> [Work item]
Pull every line that includes the word "github" from the data.

> [Dataset excerpts]
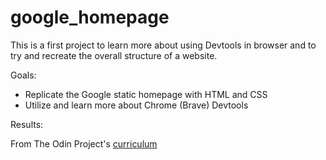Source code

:# google_homepage
This is a first project to learn more about using Devtools in browser and to try and recreate the overall structure of a website.

Goals:
- Replicate the Google static homepage with HTML and CSS
- Utilize and learn more about Chrome (Brave) Devtools

Results:

From The Odin Project's [curriculum](http://www.theodinproject.com/courses/web-development-101/lessons/html-css)
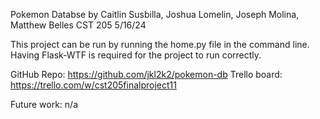 Pokemon Databse
by Caitlin Susbilla, Joshua Lomelin, Joseph Molina, Matthew Belles
CST 205
5/16/24

This project can be run by running the home.py file in the command line. Having Flask-WTF is required for the project to run correctly. 

GitHub Repo: https://github.com/jkl2k2/pokemon-db 
Trello board: https://trello.com/w/cst205finalproject11

Future work: n/a
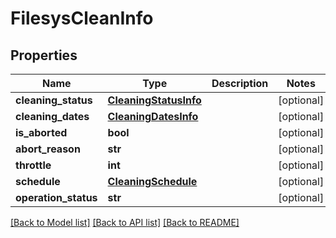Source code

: # FilesysCleanInfo

## Properties
Name | Type | Description | Notes
------------ | ------------- | ------------- | -------------
**cleaning_status** | [**CleaningStatusInfo**](CleaningStatusInfo.md) |  | [optional] 
**cleaning_dates** | [**CleaningDatesInfo**](CleaningDatesInfo.md) |  | [optional] 
**is_aborted** | **bool** |  | [optional] 
**abort_reason** | **str** |  | [optional] 
**throttle** | **int** |  | [optional] 
**schedule** | [**CleaningSchedule**](CleaningSchedule.md) |  | [optional] 
**operation_status** | **str** |  | [optional] 

[[Back to Model list]](../README.md#documentation-for-models) [[Back to API list]](../README.md#documentation-for-api-endpoints) [[Back to README]](../README.md)


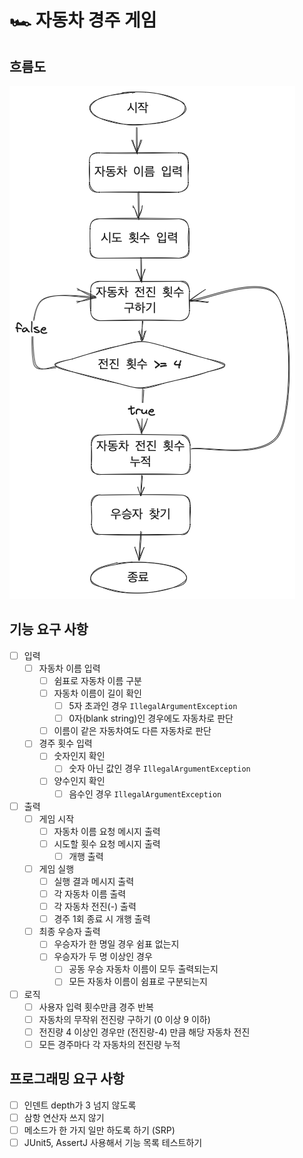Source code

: # 🏎️ 자동차 경주 게임

## 흐름도

![flow_chart.png](flow_chart.png)

## 기능 요구 사항

- [ ] 입력
    - [ ] 자동차 이름 입력
        - [ ] 쉼표로 자동차 이름 구분
        - [ ] 자동차 이름이 길이 확인
            - [ ] 5자 초과인 경우 `IllegalArgumentException`
            - [ ] 0자(blank string)인 경우에도 자동차로 판단
        - [ ] 이름이 같은 자동차여도 다른 자동차로 판단

    - [ ] 경주 횟수 입력
        - [ ] 숫자인지 확인
            - [ ] 숫자 아닌 값인 경우 `IllegalArgumentException`
        - [ ] 양수인지 확인
            - [ ] 음수인 경우 `IllegalArgumentException`

- [ ] 출력
    - [ ] 게임 시작
        - [ ] 자동차 이름 요청 메시지 출력
        - [ ] 시도할 횟수 요청 메시지 출력
            - [ ] 개행 출력

    - [ ] 게임 실행
        - [ ] 실행 결과 메시지 출력
        - [ ] 각 자동차 이름 출력
        - [ ] 각 자동차 전진(-) 출력
        - [ ] 경주 1회 종료 시 개행 출력

    - [ ] 최종 우승자 출력
        - [ ] 우승자가 한 명일 경우 쉼표 없는지
        - [ ] 우승자가 두 명 이상인 경우
            - [ ] 공동 우승 자동차 이름이 모두 출력되는지
            - [ ] 모든 자동차 이름이 쉼표로 구분되는지

- [ ] 로직
    - [ ] 사용자 입력 횟수만큼 경주 반복
    - [ ] 자동차의 무작위 전진량 구하기 (0 이상 9 이하)
    - [ ] 전진량 4 이상인 경우만 (전진량-4) 만큼 해당 자동차 전진
    - [ ] 모든 경주마다 각 자동차의 전진량 누적

## 프로그래밍 요구 사항

- [ ] 인덴트 depth가 3 넘지 않도록
- [ ] 삼항 연산자 쓰지 않기
- [ ] 메소드가 한 가지 일만 하도록 하기 (SRP)
- [ ] JUnit5, AssertJ 사용해서 기능 목록 테스트하기
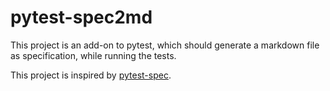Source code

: # pytest-spec2md

This project is an add-on to pytest, which should generate a markdown file as specification, while running the tests.

This project is inspired by [pytest-spec](https://github.com/pchomik/pytest-spec).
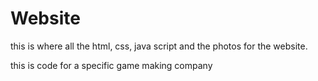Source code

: # Website
this is where all the html, css, java script and the photos for the website.

this is code for a specific game making company

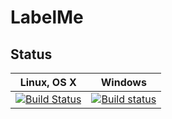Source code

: # LabelMe

## Status

Linux, OS X | Windows
----------- | -------
[![Build Status](https://travis-ci.org/IHPSystems/LabelMe.jl.svg?branch=master)](https://travis-ci.org/IHPSystems/LabelMe.jl) | [![Build status](https://ci.appveyor.com/api/projects/status/n23chmirjmhw5cgh/branch/master?svg=true)](https://ci.appveyor.com/project/IHPSystems/labelme-jl/branch/master)
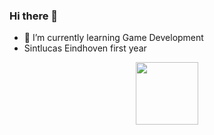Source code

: ### Hi there 👋

- 🌱 I’m currently learning Game Development
-  Sintlucas Eindhoven first year

<div id="header" align="center">
  <img src="https://media.giphy.com/media/M9gbBd9nbDrOTu1Mqx/giphy.gif" width="100"/>
</div>
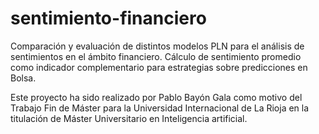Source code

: # sentimiento-financiero
Comparación y evaluación de distintos modelos PLN para el análisis de sentimientos en el ámbito financiero. Cálculo de sentimiento promedio como indicador complementario para estrategias sobre predicciones en Bolsa.

Este proyecto ha sido realizado por Pablo Bayón Gala como motivo del Trabajo Fin de Máster para la Universidad Internacional de La Rioja en la titulación de Máster Universitario en Inteligencia artificial.
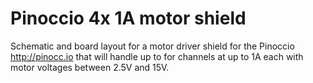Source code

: Pinoccio 4x 1A motor shield
===========================

Schematic and board layout for a motor driver shield for the Pinoccio <http://pinocc.io>
that will handle up to for channels at up to 1A each with motor voltages between 2.5V
and 15V.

> [Written answer]
GitHub Repo: https://github.com/jkl2k2/pokemon-db 
This project is inspired by [pytest-spec](https://github.com/pchomik/pytest-spec).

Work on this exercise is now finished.